第四話: Laufet, Brüder eure Bahn−13


一介の大使が個人的な意見を述べることは早々ない。それが通るのは明暗だからだろう。
さらに続いて画面に現れたのは、またしても伊吹が見たことのある人物だった。パリの戦いにおいて、パリ東駅でTGVの車内で出会った女性・ゾフィーだ。
いつの間にかベルリン市長になっていたようだ。


『パリ占領時、私はカールスルーエから脱出するTGVの中にいて、パリ東駅でロシア軍の人質となっていました。それを救ってくれたのが朝倉氏でした。夫をハノーファーで失った私を励ましてくれさえしました。己の領分の及ぶ範囲でそれぞれが努力して、一つの世界平和という目的のためにひとつの鎖を繋ぐのだと。だから私は、多くの人を救うために政治の世界に足を踏み入れたのです』

『ヴォルベルクス市長は第三次世界大戦中、パリで第1魔法科大隊が救出した電車に乗っていた乗客で、日本語が堪能な人物です。戦後すぐにベルリン市議会議員となり、市長に選出されました。ベルリンテロの際には、市内中心部での避難誘導の体系化と当日の各施設の閉鎖、交通規制の厳格化を行い、被害を抑えています』


まったく知らなかったことだが、ゾフィーはあの事件の際にはそうした行動を起こしていたらしい。あの日、なぜ首相府だけでなくティーアガルテンやベルリン動物園・水族館が封鎖されていたのか気になっていたが、あれはゾフィーの采配だったようだ。確かに、東京と同じ規模の戦闘だったにも関わらず、死者は東京の半分程度だった。

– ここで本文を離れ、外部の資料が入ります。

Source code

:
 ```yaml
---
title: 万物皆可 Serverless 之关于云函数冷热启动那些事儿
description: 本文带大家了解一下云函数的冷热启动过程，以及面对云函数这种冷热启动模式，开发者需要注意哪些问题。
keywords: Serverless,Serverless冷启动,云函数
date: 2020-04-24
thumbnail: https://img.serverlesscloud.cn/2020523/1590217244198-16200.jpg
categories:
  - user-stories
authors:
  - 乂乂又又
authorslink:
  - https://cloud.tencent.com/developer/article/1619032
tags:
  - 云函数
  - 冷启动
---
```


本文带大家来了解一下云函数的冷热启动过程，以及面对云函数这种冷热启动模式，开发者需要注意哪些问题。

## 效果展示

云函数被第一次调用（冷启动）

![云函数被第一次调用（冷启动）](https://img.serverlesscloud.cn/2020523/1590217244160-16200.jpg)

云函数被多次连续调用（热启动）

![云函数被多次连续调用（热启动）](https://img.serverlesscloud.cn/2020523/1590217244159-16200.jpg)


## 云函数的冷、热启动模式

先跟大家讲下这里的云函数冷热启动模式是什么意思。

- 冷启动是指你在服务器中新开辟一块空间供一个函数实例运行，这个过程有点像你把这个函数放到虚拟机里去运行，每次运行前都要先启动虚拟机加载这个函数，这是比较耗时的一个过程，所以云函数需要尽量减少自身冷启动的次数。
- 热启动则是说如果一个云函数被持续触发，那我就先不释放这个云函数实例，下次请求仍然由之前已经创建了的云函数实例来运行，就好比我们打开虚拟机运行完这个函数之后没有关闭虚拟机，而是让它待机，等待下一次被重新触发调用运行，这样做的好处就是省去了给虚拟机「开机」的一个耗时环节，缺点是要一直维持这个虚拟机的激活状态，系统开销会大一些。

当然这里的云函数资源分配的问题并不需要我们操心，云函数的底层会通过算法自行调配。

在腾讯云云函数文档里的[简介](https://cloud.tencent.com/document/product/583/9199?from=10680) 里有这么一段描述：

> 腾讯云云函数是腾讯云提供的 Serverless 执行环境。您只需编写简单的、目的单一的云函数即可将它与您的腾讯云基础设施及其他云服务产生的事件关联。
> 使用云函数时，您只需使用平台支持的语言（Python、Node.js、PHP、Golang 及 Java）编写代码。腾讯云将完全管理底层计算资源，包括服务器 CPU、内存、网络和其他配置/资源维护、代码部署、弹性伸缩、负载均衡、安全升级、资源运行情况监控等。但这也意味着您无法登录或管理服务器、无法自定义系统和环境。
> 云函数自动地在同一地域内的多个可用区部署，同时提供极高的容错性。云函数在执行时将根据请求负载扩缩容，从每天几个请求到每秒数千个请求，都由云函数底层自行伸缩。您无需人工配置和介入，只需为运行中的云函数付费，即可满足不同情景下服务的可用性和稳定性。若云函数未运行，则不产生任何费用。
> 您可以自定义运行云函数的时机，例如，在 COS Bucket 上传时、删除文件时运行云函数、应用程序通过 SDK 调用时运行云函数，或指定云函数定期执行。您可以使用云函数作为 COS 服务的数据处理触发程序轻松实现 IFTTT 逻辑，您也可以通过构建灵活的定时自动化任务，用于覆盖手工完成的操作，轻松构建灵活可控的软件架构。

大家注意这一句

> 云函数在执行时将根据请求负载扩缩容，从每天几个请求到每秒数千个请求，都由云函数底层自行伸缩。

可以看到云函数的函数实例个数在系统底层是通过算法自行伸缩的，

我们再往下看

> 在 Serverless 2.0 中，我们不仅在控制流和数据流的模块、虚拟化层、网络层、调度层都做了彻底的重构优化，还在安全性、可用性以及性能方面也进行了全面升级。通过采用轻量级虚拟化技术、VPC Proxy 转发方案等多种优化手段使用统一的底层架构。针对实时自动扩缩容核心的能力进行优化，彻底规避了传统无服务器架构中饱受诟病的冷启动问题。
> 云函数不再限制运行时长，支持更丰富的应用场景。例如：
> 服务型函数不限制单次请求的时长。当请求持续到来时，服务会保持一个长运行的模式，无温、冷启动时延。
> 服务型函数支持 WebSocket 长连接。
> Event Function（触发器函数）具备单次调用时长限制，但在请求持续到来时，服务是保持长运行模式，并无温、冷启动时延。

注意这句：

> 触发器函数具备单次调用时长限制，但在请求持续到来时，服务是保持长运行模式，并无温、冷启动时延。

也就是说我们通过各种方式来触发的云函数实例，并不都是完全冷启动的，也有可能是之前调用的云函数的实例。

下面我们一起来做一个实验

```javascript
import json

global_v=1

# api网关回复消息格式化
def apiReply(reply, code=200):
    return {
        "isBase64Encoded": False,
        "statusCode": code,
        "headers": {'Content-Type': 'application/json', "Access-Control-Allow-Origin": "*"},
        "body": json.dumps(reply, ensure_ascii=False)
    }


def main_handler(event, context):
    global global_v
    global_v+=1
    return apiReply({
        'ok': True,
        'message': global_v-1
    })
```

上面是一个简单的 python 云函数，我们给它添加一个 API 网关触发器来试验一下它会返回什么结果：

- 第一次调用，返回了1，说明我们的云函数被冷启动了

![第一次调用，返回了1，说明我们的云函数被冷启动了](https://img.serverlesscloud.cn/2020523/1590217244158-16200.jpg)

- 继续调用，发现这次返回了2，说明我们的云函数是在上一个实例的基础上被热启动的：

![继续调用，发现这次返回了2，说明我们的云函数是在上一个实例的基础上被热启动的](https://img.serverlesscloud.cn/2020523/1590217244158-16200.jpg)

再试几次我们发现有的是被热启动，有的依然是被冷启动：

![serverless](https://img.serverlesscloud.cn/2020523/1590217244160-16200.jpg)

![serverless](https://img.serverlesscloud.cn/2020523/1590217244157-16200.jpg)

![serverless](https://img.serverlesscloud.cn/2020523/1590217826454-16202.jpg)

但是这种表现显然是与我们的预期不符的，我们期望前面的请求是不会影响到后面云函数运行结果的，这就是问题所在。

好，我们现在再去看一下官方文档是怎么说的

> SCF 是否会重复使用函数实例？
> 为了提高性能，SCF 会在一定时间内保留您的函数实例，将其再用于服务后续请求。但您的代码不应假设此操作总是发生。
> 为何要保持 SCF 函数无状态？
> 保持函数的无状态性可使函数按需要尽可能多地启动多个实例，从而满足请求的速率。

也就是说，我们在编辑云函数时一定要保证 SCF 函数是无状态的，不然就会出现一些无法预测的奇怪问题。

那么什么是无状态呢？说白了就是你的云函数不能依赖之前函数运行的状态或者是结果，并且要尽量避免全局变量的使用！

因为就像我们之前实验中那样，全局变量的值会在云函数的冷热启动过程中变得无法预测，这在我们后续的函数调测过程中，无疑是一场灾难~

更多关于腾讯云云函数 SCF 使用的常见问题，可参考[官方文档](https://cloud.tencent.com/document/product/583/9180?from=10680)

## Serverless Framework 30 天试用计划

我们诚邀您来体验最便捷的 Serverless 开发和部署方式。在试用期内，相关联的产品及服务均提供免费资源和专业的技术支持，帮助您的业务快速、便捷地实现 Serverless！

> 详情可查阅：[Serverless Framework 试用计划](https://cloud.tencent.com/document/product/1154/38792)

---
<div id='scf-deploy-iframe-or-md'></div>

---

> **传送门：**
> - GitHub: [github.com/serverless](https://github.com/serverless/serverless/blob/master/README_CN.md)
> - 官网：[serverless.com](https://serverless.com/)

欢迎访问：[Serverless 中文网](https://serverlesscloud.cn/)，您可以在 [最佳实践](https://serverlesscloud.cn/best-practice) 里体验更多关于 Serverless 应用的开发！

『パリ、フランス政府、ドイツ政府、ベルリンに続き、同じく朝倉隊員が作戦に参加しハイジャックを防いだスマイルラビット航空のCEOとタイ政府、深圳事変と香港騒乱に日本が関わった深圳特別市と香港特別市の両市長、さらにベルリン事件で朝倉隊員が支援したイタリア軍も朝倉隊員への支持を表明しています。また、CHREUSの主張を含む朝倉隊員への非人道的な意見や会見での質疑に対して、オーストラリア、ニュージーランド、スイス、スウェーデン、カナダの政府は抗議の意思を示しました。国内でも、函館市や北九州市が名誉市民賞の授与に向けて動いていると発表しています』


パリ市長やゾフィー、明暗だけではない。今まで伊吹が関わった様々な国の政府や企業、都市が伊吹の扱いに抗議し、いつもの人権を尊重する国家も同調している。会見の翌朝にこれだ、レスポンスの速さは異例ともいえた。
日本のネットでも徐々に同情的な意見が目立つようになっている。


「やっぱ、牛島さんの言葉だろうな」


同じく見ていた白布が言うと、隣の川西も頷く。


「いつもなら白布の牛島さんヨイショかと思うけど、今回はマジで牛島さんファインプレーだった」

「いつもだろうが」

「さーせん…」


普段通りの二人が言うことに、周囲の隊員たちも苦笑しながら頷いている。
牛島が伊吹の人物像を、それもこれまでメディアが拾ったことのないプライベートな性格にまつわる話をして、伊吹の感情を代弁し、そしてそのうえで自分が守ると高らかに宣言したことで、どんどん理解の輪が広がっているようだ。
それを助長するように各国の意思が表明され、パリに至ってはあからさまに「日本が嫌になったら保護する」と言っている。

もちろん、牛島はさすがにここまでの結果は想定していなかっただろうが、結果的に事態は急速に好転していた。

ぽす、と伊吹の肩が叩かれる。背後にいたのは及川と牛島だった。及川はいつもの端正な笑顔を浮かべており、牛島は伊吹の肩に置いた手を引いてそのまま伊吹の肩を抱く。


「伊吹は見返りなんていらなかったと思うけど。伊吹の行動と言葉と優しさに励まされて守られた人たちは、伊吹のことを忘れてないんだよ」

「すべて、伊吹が頑張ってきたことの結果だ。自分を誇るべきだろう」


及川の言う通り、伊吹は感謝されたかったわけでも認められたかったわけでもなかった。ただ、目の前の人や思いを守りたかっただけだった。
しかし、そうした伊吹の言動は今こうやって返ってきている。

伊吹は伊吹の罪によって居場所を失っていくのだと思っていたし、牛島がいてくれればそれでよかった。だが実はこうして、伊吹の思いは繋がっていき、自分に再び戻ってきたのである。


「…少しだけ、自分のこと、許してやれる気がします」


目元が緩まないよう引き締めながらの笑顔は格好の良いものではなかっただろう。そうして言った言葉を聞いて、及川と牛島も、少しだけ泣きそうな顔をしてから笑い返してくれた。